**PROBLEM DETAILS**
Begin at the line containing "当在 HTML 页面中执行脚本时，页面是不可响应的，直到脚本已完成。" and reproduce every line through the end of the entries below. Nothing else should appear.

GIVEN DATA Block Start

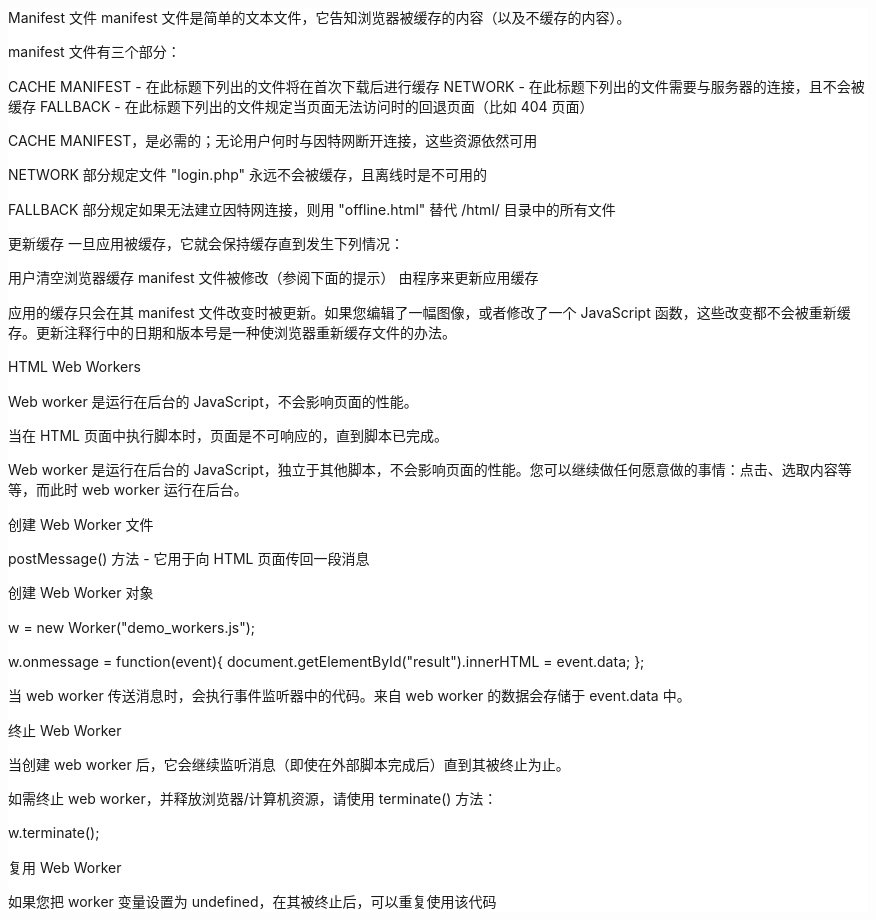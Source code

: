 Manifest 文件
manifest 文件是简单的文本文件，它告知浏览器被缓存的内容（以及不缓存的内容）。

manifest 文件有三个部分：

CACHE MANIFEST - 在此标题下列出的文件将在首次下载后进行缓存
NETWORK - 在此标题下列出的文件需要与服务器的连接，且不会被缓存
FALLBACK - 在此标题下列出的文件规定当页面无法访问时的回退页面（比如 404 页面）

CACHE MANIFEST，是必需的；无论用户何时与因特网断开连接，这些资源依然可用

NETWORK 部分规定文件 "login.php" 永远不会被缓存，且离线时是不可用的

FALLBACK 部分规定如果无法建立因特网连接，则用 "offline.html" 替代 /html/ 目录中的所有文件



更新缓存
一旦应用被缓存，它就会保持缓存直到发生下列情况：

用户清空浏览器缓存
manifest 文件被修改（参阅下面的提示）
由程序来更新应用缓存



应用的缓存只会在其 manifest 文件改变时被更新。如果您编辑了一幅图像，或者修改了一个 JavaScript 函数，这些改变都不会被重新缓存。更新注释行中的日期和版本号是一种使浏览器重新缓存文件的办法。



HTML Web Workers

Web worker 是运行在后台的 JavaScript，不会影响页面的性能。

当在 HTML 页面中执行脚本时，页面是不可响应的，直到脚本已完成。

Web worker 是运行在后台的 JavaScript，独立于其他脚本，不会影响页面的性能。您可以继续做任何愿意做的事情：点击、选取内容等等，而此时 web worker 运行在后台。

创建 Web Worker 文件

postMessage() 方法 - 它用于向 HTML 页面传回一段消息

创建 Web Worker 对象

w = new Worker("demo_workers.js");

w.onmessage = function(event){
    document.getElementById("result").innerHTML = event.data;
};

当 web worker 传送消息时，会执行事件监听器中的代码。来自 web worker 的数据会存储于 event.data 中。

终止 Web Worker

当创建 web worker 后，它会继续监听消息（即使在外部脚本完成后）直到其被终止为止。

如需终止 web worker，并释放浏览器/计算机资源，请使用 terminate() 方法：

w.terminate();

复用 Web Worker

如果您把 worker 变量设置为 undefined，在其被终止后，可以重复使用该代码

GIVEN DATA Block End

**SOLVED PROBLEM**
当在 HTML 页面中执行脚本时，页面是不可响应的，直到脚本已完成。

Web worker 是运行在后台的 JavaScript，独立于其他脚本，不会影响页面的性能。您可以继续做任何愿意做的事情：点击、选取内容等等，而此时 web worker 运行在后台。

创建 Web Worker 文件

postMessage() 方法 - 它用于向 HTML 页面传回一段消息

创建 Web Worker 对象

w = new Worker("demo_workers.js");

w.onmessage = function(event){
    document.getElementById("result").innerHTML = event.data;
};

当 web worker 传送消息时，会执行事件监听器中的代码。来自 web worker 的数据会存储于 event.data 中。

终止 Web Worker

当创建 web worker 后，它会继续监听消息（即使在外部脚本完成后）直到其被终止为止。

如需终止 web worker，并释放浏览器/计算机资源，请使用 terminate() 方法：

w.terminate();

复用 Web Worker

如果您把 worker 变量设置为 undefined，在其被终止后，可以重复使用该代码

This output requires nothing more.